Center for Home Care Policy & Research, VNS Health, New York, NY 10017, United States.
Stud Health Technol Inform. 2025 Aug 7;329:1904-1906. doi: 10.3233/SHTI251273.
Integrating automatic speech recognition (ASR) systems into home healthcare workflows can enhance risk prediction models. However, ASR systems exhibit disparities in transcription accuracy across racial and linguistic groups, highlighting an equity gap that could bias healthcare delivery. We evaluated four ASR systems-AWS General, AWS Medical, Whisper, and Wave2Vec-in transcribing 860 patient-nurse utterances (475 Black, 385 White). Word error rate (WER) was the primary measure. AWS General achieved the highest accuracy (median WER 39%), but all systems were less accurate for Black patients, particularly in linguistic domains "Affect," "Social," and "Drives." AWS Medical outperformed others on medical terms, although filler words, repetition, and nonmedical terms challenged every system. These findings underscore the need for diverse training datasets and improved dialect sensitivity to ensure equitable ASR performance and robust risk identification in home healthcare.

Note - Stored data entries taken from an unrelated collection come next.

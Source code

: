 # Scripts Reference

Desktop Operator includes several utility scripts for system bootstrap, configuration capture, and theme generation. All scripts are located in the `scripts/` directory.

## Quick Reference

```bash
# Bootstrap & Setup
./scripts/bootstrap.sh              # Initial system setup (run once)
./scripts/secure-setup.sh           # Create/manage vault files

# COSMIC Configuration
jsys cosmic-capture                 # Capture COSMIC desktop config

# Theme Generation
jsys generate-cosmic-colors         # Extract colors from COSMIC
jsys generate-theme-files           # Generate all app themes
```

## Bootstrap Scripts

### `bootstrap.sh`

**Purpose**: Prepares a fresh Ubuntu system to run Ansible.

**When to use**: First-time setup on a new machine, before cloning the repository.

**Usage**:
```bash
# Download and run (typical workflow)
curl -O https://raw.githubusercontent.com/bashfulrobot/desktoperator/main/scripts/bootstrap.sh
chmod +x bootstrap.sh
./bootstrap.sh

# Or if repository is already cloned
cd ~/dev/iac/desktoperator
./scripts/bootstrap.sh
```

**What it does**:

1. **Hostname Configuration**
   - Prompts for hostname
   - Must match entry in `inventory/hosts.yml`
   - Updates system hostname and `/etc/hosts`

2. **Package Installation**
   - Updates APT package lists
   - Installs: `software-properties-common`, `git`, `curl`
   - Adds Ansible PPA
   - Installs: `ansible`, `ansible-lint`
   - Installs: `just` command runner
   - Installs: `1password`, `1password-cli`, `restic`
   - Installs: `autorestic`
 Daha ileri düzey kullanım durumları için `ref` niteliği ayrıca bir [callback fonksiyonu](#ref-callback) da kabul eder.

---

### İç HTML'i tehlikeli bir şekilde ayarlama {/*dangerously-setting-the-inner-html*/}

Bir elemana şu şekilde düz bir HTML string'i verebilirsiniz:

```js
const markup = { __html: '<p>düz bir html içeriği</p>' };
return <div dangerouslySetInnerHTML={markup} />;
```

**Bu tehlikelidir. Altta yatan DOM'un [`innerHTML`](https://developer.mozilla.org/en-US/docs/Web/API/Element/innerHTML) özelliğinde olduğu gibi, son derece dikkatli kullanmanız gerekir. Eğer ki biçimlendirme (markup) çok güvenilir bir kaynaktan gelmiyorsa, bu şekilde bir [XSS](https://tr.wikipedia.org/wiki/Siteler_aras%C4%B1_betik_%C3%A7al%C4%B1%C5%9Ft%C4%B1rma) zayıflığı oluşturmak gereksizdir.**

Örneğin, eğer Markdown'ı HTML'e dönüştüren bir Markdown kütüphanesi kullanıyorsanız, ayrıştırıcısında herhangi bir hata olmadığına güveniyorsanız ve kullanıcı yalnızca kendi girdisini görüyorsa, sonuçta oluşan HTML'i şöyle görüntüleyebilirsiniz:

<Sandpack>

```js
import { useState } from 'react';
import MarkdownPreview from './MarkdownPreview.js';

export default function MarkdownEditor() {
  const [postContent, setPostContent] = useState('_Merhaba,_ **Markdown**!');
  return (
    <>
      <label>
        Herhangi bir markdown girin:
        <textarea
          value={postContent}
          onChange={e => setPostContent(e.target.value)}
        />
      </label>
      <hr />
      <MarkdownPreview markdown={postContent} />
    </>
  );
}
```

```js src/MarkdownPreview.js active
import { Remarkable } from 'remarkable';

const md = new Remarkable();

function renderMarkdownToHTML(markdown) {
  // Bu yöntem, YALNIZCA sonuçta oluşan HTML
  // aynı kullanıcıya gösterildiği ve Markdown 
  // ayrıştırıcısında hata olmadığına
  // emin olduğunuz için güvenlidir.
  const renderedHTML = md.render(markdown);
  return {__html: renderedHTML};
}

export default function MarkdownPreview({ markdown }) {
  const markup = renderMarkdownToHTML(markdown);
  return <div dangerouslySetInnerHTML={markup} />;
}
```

将自动语音识别(ASR)系统集成到家庭医疗工作流程中可以增强风险预测模型。然而,ASR系统在不同种族和语言群体的转录准确性方面存在差异,凸显了一个可能导致医疗服务产生偏差的公平差距。我们评估了四个ASR系统——亚马逊云科技通用版、亚马逊云科技医疗版、Whisper和Wave2Vec——对860条患者与护士对话(475条来自黑人患者,385条来自白人患者)的转录情况。单词错误率(WER)是主要衡量指标。亚马逊云科技通用版的准确性最高(中位数WER为39%),但所有系统对黑人患者的转录准确性都较低,尤其是在“情感”“社交”和“驱动力”等语言领域。亚马逊云科技医疗版在医学术语方面表现优于其他系统,不过填充词、重复内容和非医学术语对每个系统都构成了挑战。这些发现强调了需要多样化的训练数据集并提高方言敏感性,以确保家庭医疗中ASR性能的公平性和强大的风险识别能力。